Friday, October 18, 2013
Some Speed Blogging, October 18, 2013: On Education in the US
I had to travel last weekend and into late Tuesday. Not having had much of a real break (even snakes need them), my writing well is running on empty of energy even though there are important topics to tackle. Perhaps early next week...
What's fascinating about traveling inside the US is that one skips from culture to culture to culture, even over shorter distances. This is not really one country but a large chunk of a continent, and even houses and streets and nature look different between the lunch stop and the dinner stop en route. To take a more extreme example, Louisiana and Massachusetts are two different countries in everything but name.

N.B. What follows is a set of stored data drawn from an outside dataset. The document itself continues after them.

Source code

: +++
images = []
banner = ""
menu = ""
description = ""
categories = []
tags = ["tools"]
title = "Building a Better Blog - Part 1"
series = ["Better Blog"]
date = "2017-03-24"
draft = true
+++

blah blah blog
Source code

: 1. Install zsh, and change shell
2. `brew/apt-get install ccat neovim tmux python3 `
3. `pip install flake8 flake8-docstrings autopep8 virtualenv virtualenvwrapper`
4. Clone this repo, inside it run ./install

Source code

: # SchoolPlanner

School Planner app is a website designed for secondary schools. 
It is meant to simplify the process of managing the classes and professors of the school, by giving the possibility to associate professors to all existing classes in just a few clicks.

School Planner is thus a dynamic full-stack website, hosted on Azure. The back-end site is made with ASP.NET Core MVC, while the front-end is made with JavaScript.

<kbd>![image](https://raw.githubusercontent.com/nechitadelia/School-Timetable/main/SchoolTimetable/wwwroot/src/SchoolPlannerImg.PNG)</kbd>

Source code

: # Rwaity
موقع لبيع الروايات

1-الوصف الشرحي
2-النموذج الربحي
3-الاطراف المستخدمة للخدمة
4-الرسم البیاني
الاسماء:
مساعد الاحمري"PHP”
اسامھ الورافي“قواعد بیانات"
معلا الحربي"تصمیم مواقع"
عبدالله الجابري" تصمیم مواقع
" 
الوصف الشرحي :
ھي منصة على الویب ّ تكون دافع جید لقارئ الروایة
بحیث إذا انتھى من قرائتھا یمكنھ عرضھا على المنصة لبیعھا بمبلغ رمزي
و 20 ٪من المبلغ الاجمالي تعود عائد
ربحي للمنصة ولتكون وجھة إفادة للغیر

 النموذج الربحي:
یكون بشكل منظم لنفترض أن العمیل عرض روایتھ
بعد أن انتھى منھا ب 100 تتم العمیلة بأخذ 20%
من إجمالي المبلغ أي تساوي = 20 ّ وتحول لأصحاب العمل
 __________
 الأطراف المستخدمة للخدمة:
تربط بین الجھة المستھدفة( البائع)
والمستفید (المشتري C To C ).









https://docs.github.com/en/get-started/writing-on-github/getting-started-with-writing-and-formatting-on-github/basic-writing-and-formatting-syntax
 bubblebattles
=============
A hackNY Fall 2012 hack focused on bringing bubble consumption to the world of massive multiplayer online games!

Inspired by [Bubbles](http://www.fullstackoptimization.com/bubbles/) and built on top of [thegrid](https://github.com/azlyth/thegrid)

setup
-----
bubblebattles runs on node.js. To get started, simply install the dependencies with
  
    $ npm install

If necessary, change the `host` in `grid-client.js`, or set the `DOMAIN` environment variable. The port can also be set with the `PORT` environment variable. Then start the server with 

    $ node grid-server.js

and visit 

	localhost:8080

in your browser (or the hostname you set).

And that diversity may be the reason why the politics in the US is so very violent in tone.
Some of that "diversity" is visible in this article about the percentage of poor students in the southern and western parts of the United States. I'm not an expert in judging studies about education, but it is certainly true that funding schools largely from local property taxes exacerbates existing income inequalities and passes them on to future generations, and if the majority of children live in poorer areas getting the future workers (including teachers, physicians and nurses) we all need may become more difficult. I have long advocated compensatory funding: More money should go to poor areas.
But the paradox of "diversity" that article reflects is perhaps in the fact that the winning political party in the southern areas of the United States is not interested in spending money on education. Very sad, because they are eating their seed corn by ignoring the long-term negative effects of short-term tax savings.